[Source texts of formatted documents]
• • • • •

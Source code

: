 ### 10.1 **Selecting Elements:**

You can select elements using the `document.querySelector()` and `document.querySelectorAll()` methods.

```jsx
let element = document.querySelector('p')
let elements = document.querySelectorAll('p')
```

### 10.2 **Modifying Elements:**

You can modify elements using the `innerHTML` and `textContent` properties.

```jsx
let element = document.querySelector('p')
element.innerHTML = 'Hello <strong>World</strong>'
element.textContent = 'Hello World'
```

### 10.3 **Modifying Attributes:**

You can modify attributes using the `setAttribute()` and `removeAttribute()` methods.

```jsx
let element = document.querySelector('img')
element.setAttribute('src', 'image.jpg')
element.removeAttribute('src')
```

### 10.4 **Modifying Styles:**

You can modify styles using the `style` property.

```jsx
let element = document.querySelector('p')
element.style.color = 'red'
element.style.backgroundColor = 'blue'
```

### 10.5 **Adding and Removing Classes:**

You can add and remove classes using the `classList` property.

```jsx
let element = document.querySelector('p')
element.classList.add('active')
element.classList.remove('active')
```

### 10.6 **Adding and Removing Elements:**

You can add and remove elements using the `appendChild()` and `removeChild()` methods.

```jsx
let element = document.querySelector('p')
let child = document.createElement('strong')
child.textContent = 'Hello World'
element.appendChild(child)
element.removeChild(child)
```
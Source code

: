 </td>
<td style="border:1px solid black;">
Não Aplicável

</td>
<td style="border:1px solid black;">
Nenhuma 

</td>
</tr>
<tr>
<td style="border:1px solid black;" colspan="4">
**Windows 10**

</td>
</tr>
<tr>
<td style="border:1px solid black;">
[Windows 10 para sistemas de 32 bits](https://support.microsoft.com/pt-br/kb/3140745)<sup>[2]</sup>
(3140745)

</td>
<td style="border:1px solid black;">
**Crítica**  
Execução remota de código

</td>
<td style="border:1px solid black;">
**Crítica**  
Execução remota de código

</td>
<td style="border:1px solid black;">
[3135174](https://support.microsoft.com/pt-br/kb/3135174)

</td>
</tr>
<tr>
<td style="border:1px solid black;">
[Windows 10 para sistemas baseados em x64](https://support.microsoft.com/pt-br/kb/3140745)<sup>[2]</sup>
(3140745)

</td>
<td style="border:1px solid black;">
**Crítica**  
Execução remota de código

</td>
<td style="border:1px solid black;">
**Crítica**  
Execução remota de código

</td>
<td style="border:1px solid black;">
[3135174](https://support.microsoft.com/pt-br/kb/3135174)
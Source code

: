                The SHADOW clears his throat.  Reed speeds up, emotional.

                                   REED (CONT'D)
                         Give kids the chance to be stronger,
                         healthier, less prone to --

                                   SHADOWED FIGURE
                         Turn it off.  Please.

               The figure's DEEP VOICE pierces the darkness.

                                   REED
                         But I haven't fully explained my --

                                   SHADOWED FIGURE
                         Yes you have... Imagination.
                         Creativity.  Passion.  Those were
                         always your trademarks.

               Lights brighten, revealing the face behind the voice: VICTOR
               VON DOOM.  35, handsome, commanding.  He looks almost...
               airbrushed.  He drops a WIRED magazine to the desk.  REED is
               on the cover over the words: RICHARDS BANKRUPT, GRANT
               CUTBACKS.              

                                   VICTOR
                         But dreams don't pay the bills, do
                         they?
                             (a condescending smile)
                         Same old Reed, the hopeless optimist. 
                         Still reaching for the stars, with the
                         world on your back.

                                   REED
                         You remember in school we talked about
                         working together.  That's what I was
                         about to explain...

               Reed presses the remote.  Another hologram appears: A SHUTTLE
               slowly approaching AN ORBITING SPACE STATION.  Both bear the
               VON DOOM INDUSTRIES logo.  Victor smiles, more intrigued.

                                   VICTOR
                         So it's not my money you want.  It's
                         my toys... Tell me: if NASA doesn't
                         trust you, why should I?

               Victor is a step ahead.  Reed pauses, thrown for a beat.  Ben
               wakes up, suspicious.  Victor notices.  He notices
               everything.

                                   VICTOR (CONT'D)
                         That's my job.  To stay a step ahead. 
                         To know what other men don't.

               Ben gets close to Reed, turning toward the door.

• • • • •

Set the data down once more, exactly as it stands.

Solution:
Source code

: ### 10.1 **Selecting Elements:**

You can select elements using the `document.querySelector()` and `document.querySelectorAll()` methods.

```jsx
let element = document.querySelector('p')
let elements = document.querySelectorAll('p')
```

### 10.2 **Modifying Elements:**

You can modify elements using the `innerHTML` and `textContent` properties.

```jsx
let element = document.querySelector('p')
element.innerHTML = 'Hello <strong>World</strong>'
element.textContent = 'Hello World'
```

### 10.3 **Modifying Attributes:**

You can modify attributes using the `setAttribute()` and `removeAttribute()` methods.

```jsx
let element = document.querySelector('img')
element.setAttribute('src', 'image.jpg')
element.removeAttribute('src')
```

### 10.4 **Modifying Styles:**

You can modify styles using the `style` property.

```jsx
let element = document.querySelector('p')
element.style.color = 'red'
element.style.backgroundColor = 'blue'
```

### 10.5 **Adding and Removing Classes:**

You can add and remove classes using the `classList` property.

```jsx
let element = document.querySelector('p')
element.classList.add('active')
element.classList.remove('active')
```

### 10.6 **Adding and Removing Elements:**

You can add and remove elements using the `appendChild()` and `removeChild()` methods.

```jsx
let element = document.querySelector('p')
let child = document.createElement('strong')
child.textContent = 'Hello World'
element.appendChild(child)
element.removeChild(child)
```
Source code

: </td>
<td style="border:1px solid black;">
Não Aplicável

</td>
<td style="border:1px solid black;">
Nenhuma 

</td>
</tr>
<tr>
<td style="border:1px solid black;" colspan="4">
**Windows 10**

</td>
</tr>
<tr>
<td style="border:1px solid black;">
[Windows 10 para sistemas de 32 bits](https://support.microsoft.com/pt-br/kb/3140745)<sup>[2]</sup>
(3140745)

</td>
<td style="border:1px solid black;">
**Crítica**  
Execução remota de código

</td>
<td style="border:1px solid black;">
**Crítica**  
Execução remota de código

</td>
<td style="border:1px solid black;">
[3135174](https://support.microsoft.com/pt-br/kb/3135174)

</td>
</tr>
<tr>
<td style="border:1px solid black;">
[Windows 10 para sistemas baseados em x64](https://support.microsoft.com/pt-br/kb/3140745)<sup>[2]</sup>
(3140745)

</td>
<td style="border:1px solid black;">
**Crítica**  
Execução remota de código

</td>
<td style="border:1px solid black;">
**Crítica**  
Execução remota de código

</td>
<td style="border:1px solid black;">
[3135174](https://support.microsoft.com/pt-br/kb/3135174)
Source code

:                The SHADOW clears his throat.  Reed speeds up, emotional.

                                   REED (CONT'D)
                         Give kids the chance to be stronger,
                         healthier, less prone to --

                                   SHADOWED FIGURE
                         Turn it off.  Please.

               The figure's DEEP VOICE pierces the darkness.

                                   REED
                         But I haven't fully explained my --

                                   SHADOWED FIGURE
                         Yes you have... Imagination.
                         Creativity.  Passion.  Those were
                         always your trademarks.

               Lights brighten, revealing the face behind the voice: VICTOR
               VON DOOM.  35, handsome, commanding.  He looks almost...
               airbrushed.  He drops a WIRED magazine to the desk.  REED is
               on the cover over the words: RICHARDS BANKRUPT, GRANT
               CUTBACKS.              

                                   VICTOR
                         But dreams don't pay the bills, do
                         they?
                             (a condescending smile)
                         Same old Reed, the hopeless optimist. 
                         Still reaching for the stars, with the
                         world on your back.

                                   REED
                         You remember in school we talked about
                         working together.  That's what I was
                         about to explain...

               Reed presses the remote.  Another hologram appears: A SHUTTLE
               slowly approaching AN ORBITING SPACE STATION.  Both bear the
               VON DOOM INDUSTRIES logo.  Victor smiles, more intrigued.

                                   VICTOR
                         So it's not my money you want.  It's
                         my toys... Tell me: if NASA doesn't
                         trust you, why should I?

               Victor is a step ahead.  Reed pauses, thrown for a beat.  Ben
               wakes up, suspicious.  Victor notices.  He notices
               everything.

                                   VICTOR (CONT'D)
                         That's my job.  To stay a step ahead. 
                         To know what other men don't.

               Ben gets close to Reed, turning toward the door.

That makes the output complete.